- What the exercise asks -
Please state how many lines of the records hold the string "参数以字节", giving nothing but the number.

- Saved entries -
((

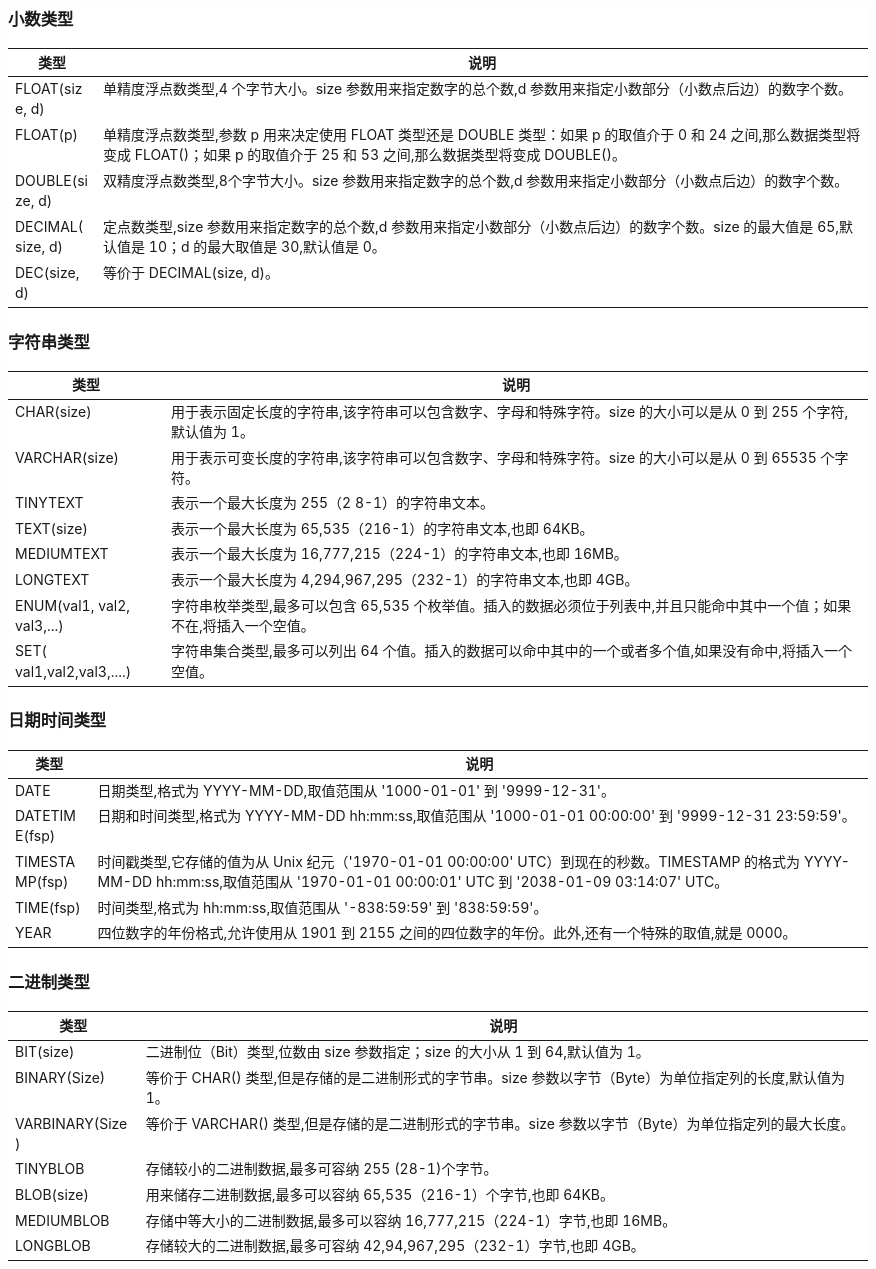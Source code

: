 ### 小数类型

| 类型             | 说明                                                         |
| ---------------- | ------------------------------------------------------------ |
| FLOAT(size, d)   | 单精度浮点数类型,4 个字节大小。size 参数用来指定数字的总个数,d 参数用来指定小数部分（小数点后边）的数字个数。 |
| FLOAT(p)         | 单精度浮点数类型,参数 p 用来决定使用 FLOAT 类型还是 DOUBLE 类型：如果 p 的取值介于 0 和 24 之间,那么数据类型将变成 FLOAT()；如果 p 的取值介于 25 和 53 之间,那么数据类型将变成 DOUBLE()。 |
| DOUBLE(size, d)  | 双精度浮点数类型,8个字节大小。size 参数用来指定数字的总个数,d 参数用来指定小数部分（小数点后边）的数字个数。 |
| DECIMAL(size, d) | 定点数类型,size 参数用来指定数字的总个数,d 参数用来指定小数部分（小数点后边）的数字个数。size 的最大值是 65,默认值是 10；d 的最大取值是 30,默认值是 0。 |
| DEC(size, d)     | 等价于 DECIMAL(size, d)。                                    |

### 字符串类型

| 类型                       | 说明                                                         |
| -------------------------- | ------------------------------------------------------------ |
| CHAR(size)                 | 用于表示固定长度的字符串,该字符串可以包含数字、字母和特殊字符。size 的大小可以是从 0 到 255 个字符,默认值为 1。 |
| VARCHAR(size)              | 用于表示可变长度的字符串,该字符串可以包含数字、字母和特殊字符。size 的大小可以是从 0 到 65535 个字符。 |
| TINYTEXT                   | 表示一个最大长度为 255（2 8-1）的字符串文本。                |
| TEXT(size)                 | 表示一个最大长度为 65,535（216-1）的字符串文本,也即 64KB。   |
| MEDIUMTEXT                 | 表示一个最大长度为 16,777,215（224-1）的字符串文本,也即 16MB。 |
| LONGTEXT                   | 表示一个最大长度为 4,294,967,295（232-1）的字符串文本,也即 4GB。 |
| ENUM(val1, val2, val3,...) | 字符串枚举类型,最多可以包含 65,535 个枚举值。插入的数据必须位于列表中,并且只能命中其中一个值；如果不在,将插入一个空值。 |
| SET( val1,val2,val3,....)  | 字符串集合类型,最多可以列出 64 个值。插入的数据可以命中其中的一个或者多个值,如果没有命中,将插入一个空值。 |

### 日期时间类型

| 类型           | 说明                                                         |
| -------------- | ------------------------------------------------------------ |
| DATE           | 日期类型,格式为 YYYY-MM-DD,取值范围从 '1000-01-01' 到 '9999-12-31'。 |
| DATETIME(fsp)  | 日期和时间类型,格式为 YYYY-MM-DD hh:mm:ss,取值范围从 '1000-01-01 00:00:00' 到 '9999-12-31 23:59:59'。 |
| TIMESTAMP(fsp) | 时间戳类型,它存储的值为从 Unix 纪元（'1970-01-01 00:00:00' UTC）到现在的秒数。TIMESTAMP 的格式为 YYYY-MM-DD hh:mm:ss,取值范围从 '1970-01-01 00:00:01' UTC 到 '2038-01-09 03:14:07' UTC。 |
| TIME(fsp)      | 时间类型,格式为 hh:mm:ss,取值范围从 '-838:59:59' 到 '838:59:59'。 |
| YEAR           | 四位数字的年份格式,允许使用从 1901 到 2155 之间的四位数字的年份。此外,还有一个特殊的取值,就是 0000。 |

### 二进制类型

| 类型            | 说明                                                         |
| --------------- | ------------------------------------------------------------ |
| BIT(size)       | 二进制位（Bit）类型,位数由 size 参数指定；size 的大小从 1 到 64,默认值为 1。 |
| BINARY(Size)    | 等价于 CHAR() 类型,但是存储的是二进制形式的字节串。size 参数以字节（Byte）为单位指定列的长度,默认值为1。 |
| VARBINARY(Size) | 等价于 VARCHAR() 类型,但是存储的是二进制形式的字节串。size 参数以字节（Byte）为单位指定列的最大长度。 |
| TINYBLOB        | 存储较小的二进制数据,最多可容纳 255 (28-1)个字节。           |
| BLOB(size)      | 用来储存二进制数据,最多可以容纳 65,535（216-1）个字节,也即 64KB。 |
| MEDIUMBLOB      | 存储中等大小的二进制数据,最多可以容纳 16,777,215（224-1）字节,也即 16MB。 |
| LONGBLOB        | 存储较大的二进制数据,最多可容纳 42,94,967,295（232-1）字节,也即 4GB。 |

))

- Output of the task -
2